During this time, the Quarter’s nightlife evolved. It attracted many locals and visitors to its world-renowned night life. In the early 1900s, the “Tango Belt” around Iberville Street had an array of dance halls, bars, restaurants and theaters. Prohibition in 1920 destroyed the Tango Belt, but at the same time a few clubs began turning Bourbon Street into a nightlife venue. By the end of Prohibition in 1933, Bourbon Street nightlife was replacing the Tango Belt, becoming one of the most fabled streets in the world.
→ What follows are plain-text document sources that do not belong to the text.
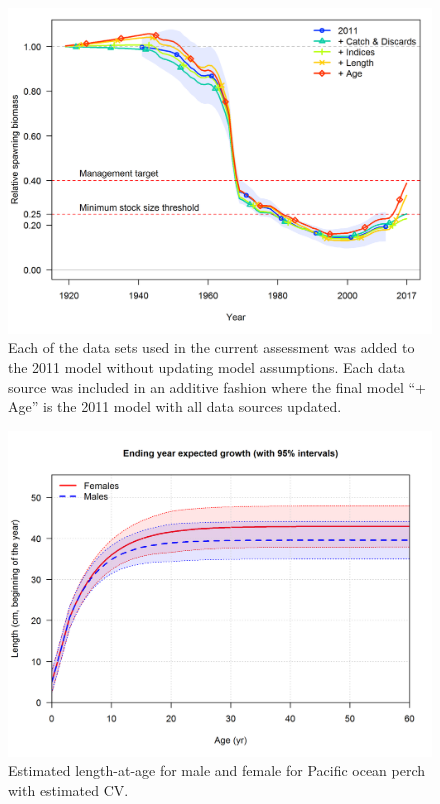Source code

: \documentclass[12pt,]{article}
\begin{document}
\begin{figure}
\centering
\includegraphics{Figures/Data_Bratio_uncertainty.png}
\caption{Each of the data sets used in the current assessment was added
to the 2011 model without updating model assumptions. Each data source
was included in an additive fashion where the final model ``+ Age'' is
the 2011 model with all data sources updated. \label{fig:data_update}}
\end{figure}

\FloatBarrier

\begin{figure}
\centering
\includegraphics{r4ss/plots_mod1/bio1_sizeatage.png}
\caption{Estimated length-at-age for male and female for Pacific ocean
perch with estimated CV. \label{fig:sizeatage}}
\end{figure}
\end{document}
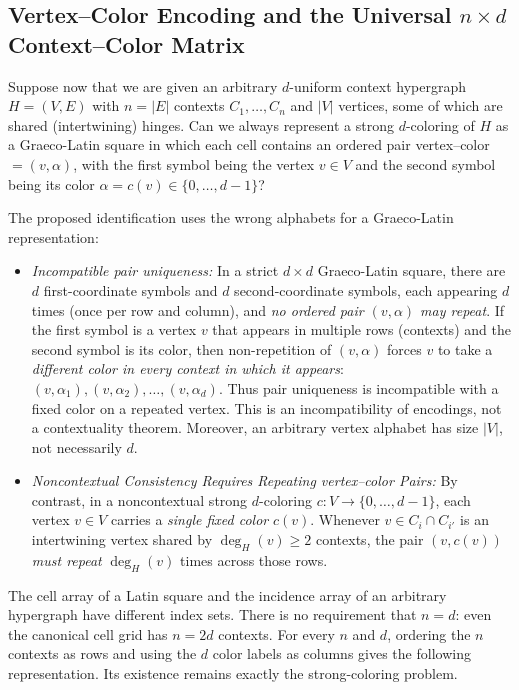 \documentclass[aps,pra,reprint,superscriptaddress,longbibliography,nofootinbib,floatfix,10pt]{revtex4-2}
\theoremstyle{definition}\newtheorem{definition}[theorem]{Definition}
\theoremstyle{remark}\newtheorem{remark}[theorem]{Remark}
\begin{document}
\subsection{Vertex--Color Encoding and the Universal \texorpdfstring{$n\times d$}{n x d} Context--Color Matrix}\label{sec:nxd-matrix}

Suppose now that we are given an arbitrary $d$-uniform context hypergraph $H=(V,E)$ with $n=|E|$ contexts $C_1,\ldots,C_n$ and $|V|$ vertices, some of which are shared (intertwining) hinges. Can we always represent a strong $d$-coloring of $H$ as a Graeco-Latin square in which each cell contains an ordered pair vertex--color $=(v,\alpha)$, with the first symbol being the vertex $v\in V$ and the second symbol being its color $\alpha=c(v)\in\{0,\ldots,d-1\}$?

The proposed identification uses the wrong alphabets for a Graeco-Latin representation:
\begin{itemize}
\item \emph{Incompatible pair uniqueness:} In a strict $d\times d$ Graeco-Latin square, there are $d$ first-coordinate symbols and $d$ second-coordinate symbols, each appearing $d$ times (once per row and column), and \emph{no ordered pair $(v,\alpha)$ may repeat}. If the first symbol is a vertex $v$ that appears in multiple rows (contexts) and the second symbol is its color, then non-repetition of $(v,\alpha)$ forces $v$ to take a \emph{different color in every context in which it appears}: $(v,\alpha_1),(v,\alpha_2),\ldots,(v,\alpha_d)$. Thus pair uniqueness is incompatible with a fixed color on a repeated vertex. This is an incompatibility of encodings, not a contextuality theorem. Moreover, an arbitrary vertex alphabet has size $|V|$, not necessarily $d$.
\item \emph{Noncontextual Consistency Requires Repeating vertex--color Pairs:} By contrast, in a noncontextual strong $d$-coloring $c:V\to\{0,\ldots,d-1\}$, each vertex $v\in V$ carries a \emph{single fixed color} $c(v)$. Whenever $v\in C_i\cap C_{i'}$ is an intertwining vertex shared by $\deg_H(v)\ge 2$ contexts, the pair $(v,c(v))$ \emph{must repeat} $\deg_H(v)$ times across those rows.
\end{itemize}

The cell array of a Latin square and the incidence array of an arbitrary hypergraph have different index sets. There is no requirement that $n=d$: even the canonical cell grid has $n=2d$ contexts. For every $n$ and $d$, ordering the $n$ contexts as rows and using the $d$ color labels as columns gives the following representation. Its existence remains exactly the strong-coloring problem.
\end{document}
English bankers began living full-time in New Orleans in the 1800s. As a result, before the Civil War, New Orleans was the wealthiest per capita city in America. In the 1920s, it remained by far the wealthiest city in the South. Its Cotton Exchange was one of the three most important in the world. Its port was second only to New York. Its banks were the largest and most important in the South. According to a Federal Reserve study, New Orleans had nearly twice the economic activity of Dallas, the South's second-wealthiest city. The Quarter started filling with artists, writers, nonconformists, and gays seeking refuge among the Quarter's permissive denizens. The several blocks around William Faulkner's apartment on Pirate's Alley presented a cultural and social scene not unlike that of New York's Greenwich Village. New Orleans's eccentricity and the presence of so many artistic and literary luminaries proved mutually beneficial. Bohemians realized the importance of saving French Quarter architecture, leading to the creation of the nation's first city-level historic preservation agency, the Vieux Carré Commission, in 1925. Heritage-minded newcomers restored dozens of French Quarter properties as homes.
In 1919, the Old Absinthe House was an iconic establishment. Prohibition caused major changes in culture across the nation, but it wasn’t the only upheaval in Crescent City nightlife. At the end of 1917, the Navy forced the city to close Storyville, the 38-block district just a five-minute walk from the Absinthe House where prostitution was practiced openly and legally. Of course, as Mayor Martin Behrman said at the time, “you can make it illegal, but you can’t make it unpopular.” The closing of Storyville forced the prostitutes, madams, bartenders, bouncers, and musicians into the surrounding blocks.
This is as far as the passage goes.